Requirement →
Show each line in the listing below that contains the word "able".

Input →
= = = = =

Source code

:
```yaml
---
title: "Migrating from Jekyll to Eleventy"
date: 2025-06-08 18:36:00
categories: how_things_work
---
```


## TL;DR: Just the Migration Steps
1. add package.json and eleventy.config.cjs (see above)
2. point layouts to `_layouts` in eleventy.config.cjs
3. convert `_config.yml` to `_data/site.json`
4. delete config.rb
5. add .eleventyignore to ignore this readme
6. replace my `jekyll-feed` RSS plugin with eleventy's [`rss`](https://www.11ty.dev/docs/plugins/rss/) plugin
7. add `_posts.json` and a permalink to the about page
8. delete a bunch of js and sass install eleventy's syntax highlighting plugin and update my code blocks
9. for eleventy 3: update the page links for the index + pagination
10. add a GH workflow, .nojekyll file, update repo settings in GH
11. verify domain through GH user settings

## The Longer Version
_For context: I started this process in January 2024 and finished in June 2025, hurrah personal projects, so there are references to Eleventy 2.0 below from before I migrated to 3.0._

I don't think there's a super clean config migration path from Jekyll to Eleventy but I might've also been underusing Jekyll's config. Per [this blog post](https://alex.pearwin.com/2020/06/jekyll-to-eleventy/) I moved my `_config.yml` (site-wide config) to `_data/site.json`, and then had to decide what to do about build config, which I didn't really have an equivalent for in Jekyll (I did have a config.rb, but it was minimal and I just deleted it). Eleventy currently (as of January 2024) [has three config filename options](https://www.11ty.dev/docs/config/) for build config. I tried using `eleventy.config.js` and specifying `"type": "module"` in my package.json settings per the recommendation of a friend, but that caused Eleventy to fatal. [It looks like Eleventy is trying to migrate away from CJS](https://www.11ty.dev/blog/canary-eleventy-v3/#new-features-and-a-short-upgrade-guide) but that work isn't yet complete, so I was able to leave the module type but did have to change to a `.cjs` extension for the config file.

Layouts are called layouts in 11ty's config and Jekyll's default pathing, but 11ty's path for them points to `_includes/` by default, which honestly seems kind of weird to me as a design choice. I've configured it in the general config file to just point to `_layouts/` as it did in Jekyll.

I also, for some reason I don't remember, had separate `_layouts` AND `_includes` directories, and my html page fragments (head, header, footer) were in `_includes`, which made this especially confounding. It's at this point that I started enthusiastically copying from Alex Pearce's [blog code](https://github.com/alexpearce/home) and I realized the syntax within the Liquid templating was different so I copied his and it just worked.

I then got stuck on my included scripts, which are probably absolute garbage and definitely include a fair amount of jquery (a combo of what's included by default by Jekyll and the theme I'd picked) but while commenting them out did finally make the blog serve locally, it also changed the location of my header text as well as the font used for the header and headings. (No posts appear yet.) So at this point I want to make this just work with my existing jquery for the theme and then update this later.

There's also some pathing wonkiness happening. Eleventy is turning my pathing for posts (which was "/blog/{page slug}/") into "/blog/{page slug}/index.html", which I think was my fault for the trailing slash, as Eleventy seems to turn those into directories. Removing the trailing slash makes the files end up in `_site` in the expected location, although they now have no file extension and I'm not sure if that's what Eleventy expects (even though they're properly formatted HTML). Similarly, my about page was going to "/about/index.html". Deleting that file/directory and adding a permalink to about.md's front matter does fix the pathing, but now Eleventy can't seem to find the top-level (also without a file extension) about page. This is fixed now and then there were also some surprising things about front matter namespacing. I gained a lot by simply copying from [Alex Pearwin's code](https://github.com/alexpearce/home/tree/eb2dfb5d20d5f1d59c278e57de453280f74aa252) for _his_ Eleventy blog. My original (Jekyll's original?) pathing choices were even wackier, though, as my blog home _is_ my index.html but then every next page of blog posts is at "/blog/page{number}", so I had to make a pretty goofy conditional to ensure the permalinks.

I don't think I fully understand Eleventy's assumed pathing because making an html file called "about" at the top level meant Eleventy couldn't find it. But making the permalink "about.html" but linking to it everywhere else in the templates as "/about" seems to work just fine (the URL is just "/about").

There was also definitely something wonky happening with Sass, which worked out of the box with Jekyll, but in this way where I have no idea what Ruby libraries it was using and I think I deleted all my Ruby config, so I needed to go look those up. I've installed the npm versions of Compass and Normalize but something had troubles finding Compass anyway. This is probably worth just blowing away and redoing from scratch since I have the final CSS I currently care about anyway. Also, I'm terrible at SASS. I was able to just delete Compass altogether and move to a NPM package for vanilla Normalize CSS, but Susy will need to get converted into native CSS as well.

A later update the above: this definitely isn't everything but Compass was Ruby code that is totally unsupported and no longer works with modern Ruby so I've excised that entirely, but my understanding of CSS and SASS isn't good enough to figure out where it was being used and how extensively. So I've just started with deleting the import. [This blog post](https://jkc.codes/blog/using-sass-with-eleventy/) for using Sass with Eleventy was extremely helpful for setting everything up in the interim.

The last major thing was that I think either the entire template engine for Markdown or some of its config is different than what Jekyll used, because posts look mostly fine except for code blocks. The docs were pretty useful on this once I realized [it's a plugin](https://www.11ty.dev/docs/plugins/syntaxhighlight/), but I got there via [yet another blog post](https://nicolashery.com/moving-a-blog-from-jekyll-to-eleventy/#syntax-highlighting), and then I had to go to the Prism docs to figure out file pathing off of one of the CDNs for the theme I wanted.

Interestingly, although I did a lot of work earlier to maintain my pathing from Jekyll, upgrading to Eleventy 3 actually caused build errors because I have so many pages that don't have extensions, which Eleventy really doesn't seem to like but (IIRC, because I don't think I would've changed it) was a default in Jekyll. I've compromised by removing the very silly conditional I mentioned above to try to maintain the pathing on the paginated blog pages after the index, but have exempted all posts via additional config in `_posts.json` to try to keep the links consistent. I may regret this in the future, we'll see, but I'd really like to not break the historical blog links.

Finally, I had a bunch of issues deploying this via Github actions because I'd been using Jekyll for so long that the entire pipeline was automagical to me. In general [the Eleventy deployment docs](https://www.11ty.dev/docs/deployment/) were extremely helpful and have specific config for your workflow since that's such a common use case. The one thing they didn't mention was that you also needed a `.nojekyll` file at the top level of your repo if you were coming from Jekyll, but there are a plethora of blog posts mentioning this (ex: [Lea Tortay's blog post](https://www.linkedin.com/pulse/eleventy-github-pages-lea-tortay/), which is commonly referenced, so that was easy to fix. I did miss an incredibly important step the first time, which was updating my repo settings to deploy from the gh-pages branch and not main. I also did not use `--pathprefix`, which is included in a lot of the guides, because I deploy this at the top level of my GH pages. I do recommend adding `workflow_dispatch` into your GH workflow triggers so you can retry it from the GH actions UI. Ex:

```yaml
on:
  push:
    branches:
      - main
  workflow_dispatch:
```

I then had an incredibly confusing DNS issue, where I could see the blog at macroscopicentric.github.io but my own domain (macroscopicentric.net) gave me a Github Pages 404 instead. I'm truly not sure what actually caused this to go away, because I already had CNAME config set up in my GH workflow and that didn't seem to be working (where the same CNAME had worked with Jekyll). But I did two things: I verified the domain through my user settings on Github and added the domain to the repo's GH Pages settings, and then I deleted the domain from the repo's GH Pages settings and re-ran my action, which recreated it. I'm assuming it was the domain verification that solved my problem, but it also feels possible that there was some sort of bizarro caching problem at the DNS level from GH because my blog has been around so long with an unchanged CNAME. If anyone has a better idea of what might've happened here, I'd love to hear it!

= = = = =

Answer section →
I don't think there's a super clean config migration path from Jekyll to Eleventy but I might've also been underusing Jekyll's config. Per [this blog post](https://alex.pearwin.com/2020/06/jekyll-to-eleventy/) I moved my `_config.yml` (site-wide config) to `_data/site.json`, and then had to decide what to do about build config, which I didn't really have an equivalent for in Jekyll (I did have a config.rb, but it was minimal and I just deleted it). Eleventy currently (as of January 2024) [has three config filename options](https://www.11ty.dev/docs/config/) for build config. I tried using `eleventy.config.js` and specifying `"type": "module"` in my package.json settings per the recommendation of a friend, but that caused Eleventy to fatal. [It looks like Eleventy is trying to migrate away from CJS](https://www.11ty.dev/blog/canary-eleventy-v3/#new-features-and-a-short-upgrade-guide) but that work isn't yet complete, so I was able to leave the module type but did have to change to a `.cjs` extension for the config file.
There was also definitely something wonky happening with Sass, which worked out of the box with Jekyll, but in this way where I have no idea what Ruby libraries it was using and I think I deleted all my Ruby config, so I needed to go look those up. I've installed the npm versions of Compass and Normalize but something had troubles finding Compass anyway. This is probably worth just blowing away and redoing from scratch since I have the final CSS I currently care about anyway. Also, I'm terrible at SASS. I was able to just delete Compass altogether and move to a NPM package for vanilla Normalize CSS, but Susy will need to get converted into native CSS as well.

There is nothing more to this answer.